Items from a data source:
□ □ □ □ □

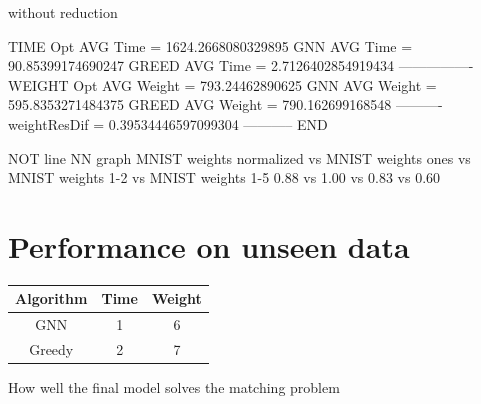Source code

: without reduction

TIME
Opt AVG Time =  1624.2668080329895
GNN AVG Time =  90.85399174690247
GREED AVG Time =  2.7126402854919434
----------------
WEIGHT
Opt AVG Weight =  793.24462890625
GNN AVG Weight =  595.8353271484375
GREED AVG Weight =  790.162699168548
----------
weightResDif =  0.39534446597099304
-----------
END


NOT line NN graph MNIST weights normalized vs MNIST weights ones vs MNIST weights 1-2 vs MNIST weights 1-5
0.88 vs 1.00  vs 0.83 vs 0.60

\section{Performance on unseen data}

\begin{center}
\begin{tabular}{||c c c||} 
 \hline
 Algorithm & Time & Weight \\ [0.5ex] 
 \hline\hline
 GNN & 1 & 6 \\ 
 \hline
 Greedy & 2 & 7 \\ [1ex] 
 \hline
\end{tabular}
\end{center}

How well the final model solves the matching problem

□ □ □ □ □

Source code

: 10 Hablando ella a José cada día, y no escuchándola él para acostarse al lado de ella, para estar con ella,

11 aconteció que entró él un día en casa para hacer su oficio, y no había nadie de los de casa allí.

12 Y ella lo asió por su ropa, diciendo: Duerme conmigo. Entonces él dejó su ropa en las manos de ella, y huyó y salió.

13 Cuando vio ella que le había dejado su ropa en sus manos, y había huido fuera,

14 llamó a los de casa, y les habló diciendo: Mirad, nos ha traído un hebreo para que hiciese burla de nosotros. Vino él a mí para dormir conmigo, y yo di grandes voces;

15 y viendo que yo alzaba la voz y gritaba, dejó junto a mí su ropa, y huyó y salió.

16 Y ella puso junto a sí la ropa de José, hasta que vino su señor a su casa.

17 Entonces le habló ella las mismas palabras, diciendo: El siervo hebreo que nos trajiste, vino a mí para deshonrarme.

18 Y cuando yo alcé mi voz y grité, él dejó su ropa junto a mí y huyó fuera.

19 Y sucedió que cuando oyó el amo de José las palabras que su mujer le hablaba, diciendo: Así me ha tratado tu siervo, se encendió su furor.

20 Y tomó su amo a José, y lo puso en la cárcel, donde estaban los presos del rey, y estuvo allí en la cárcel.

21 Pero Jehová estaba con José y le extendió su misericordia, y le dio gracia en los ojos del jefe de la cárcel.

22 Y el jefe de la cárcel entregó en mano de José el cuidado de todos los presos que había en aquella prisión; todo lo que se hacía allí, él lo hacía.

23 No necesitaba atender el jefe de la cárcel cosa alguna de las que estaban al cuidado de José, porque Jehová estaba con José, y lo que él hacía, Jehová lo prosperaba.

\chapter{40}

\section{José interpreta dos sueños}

□ □ □ □ □

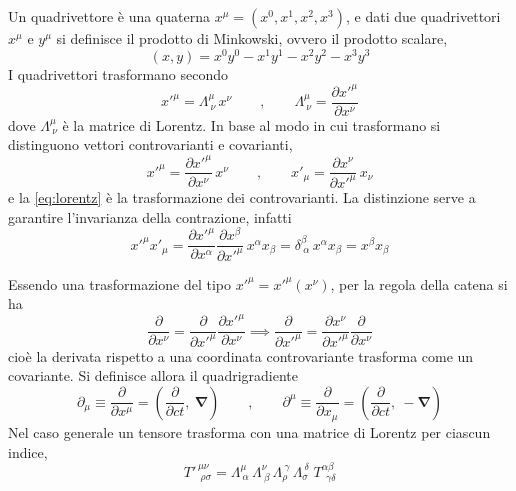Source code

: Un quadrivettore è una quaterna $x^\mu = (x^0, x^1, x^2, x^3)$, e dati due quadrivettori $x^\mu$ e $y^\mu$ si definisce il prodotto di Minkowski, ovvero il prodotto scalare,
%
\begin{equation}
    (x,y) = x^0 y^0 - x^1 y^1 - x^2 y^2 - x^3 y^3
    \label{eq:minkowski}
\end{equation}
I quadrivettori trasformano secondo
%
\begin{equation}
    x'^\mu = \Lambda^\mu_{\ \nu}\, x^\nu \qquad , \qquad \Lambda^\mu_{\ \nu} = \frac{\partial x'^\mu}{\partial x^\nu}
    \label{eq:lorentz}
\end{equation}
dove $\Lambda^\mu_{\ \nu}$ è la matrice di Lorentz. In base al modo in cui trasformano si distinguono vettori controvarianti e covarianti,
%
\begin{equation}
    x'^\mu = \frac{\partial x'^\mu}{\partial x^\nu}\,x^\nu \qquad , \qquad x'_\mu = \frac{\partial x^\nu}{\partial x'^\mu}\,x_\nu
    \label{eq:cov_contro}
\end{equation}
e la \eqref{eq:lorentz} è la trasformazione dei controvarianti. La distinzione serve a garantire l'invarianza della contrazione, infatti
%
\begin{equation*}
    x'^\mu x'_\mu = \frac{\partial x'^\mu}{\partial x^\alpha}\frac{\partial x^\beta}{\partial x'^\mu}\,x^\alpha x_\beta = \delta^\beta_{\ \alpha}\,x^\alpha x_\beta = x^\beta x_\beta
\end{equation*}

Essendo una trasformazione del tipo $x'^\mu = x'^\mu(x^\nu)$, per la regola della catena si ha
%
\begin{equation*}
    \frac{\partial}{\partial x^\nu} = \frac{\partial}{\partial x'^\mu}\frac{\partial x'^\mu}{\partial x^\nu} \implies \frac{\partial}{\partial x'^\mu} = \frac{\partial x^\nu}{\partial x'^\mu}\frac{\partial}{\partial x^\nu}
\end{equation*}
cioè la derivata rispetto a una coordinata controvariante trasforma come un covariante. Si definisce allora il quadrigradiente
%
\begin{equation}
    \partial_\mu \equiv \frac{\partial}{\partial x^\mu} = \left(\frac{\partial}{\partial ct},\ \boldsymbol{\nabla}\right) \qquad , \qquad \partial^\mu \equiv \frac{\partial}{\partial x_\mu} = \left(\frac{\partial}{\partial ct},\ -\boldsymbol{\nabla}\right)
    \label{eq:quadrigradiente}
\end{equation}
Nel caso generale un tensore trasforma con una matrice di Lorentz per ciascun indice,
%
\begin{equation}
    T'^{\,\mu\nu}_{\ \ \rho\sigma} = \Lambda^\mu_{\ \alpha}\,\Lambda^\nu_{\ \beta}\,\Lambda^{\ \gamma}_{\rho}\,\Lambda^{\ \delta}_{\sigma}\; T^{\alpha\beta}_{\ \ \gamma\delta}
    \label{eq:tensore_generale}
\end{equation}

□ □ □ □ □

Nothing but the lines above from the one containing "Opt AVG Weight" through the one containing "How well the" should appear in the answer, each repeated exactly.

ANSWER
Opt AVG Weight =  793.24462890625
GNN AVG Weight =  595.8353271484375
GREED AVG Weight =  790.162699168548
----------
weightResDif =  0.39534446597099304
-----------
END


NOT line NN graph MNIST weights normalized vs MNIST weights ones vs MNIST weights 1-2 vs MNIST weights 1-5
0.88 vs 1.00  vs 0.83 vs 0.60

\section{Performance on unseen data}

\begin{center}
\begin{tabular}{||c c c||} 
 \hline
 Algorithm & Time & Weight \\ [0.5ex] 
 \hline\hline
 GNN & 1 & 6 \\ 
 \hline
 Greedy & 2 & 7 \\ [1ex] 
 \hline
\end{tabular}
\end{center}

How well the final model solves the matching problem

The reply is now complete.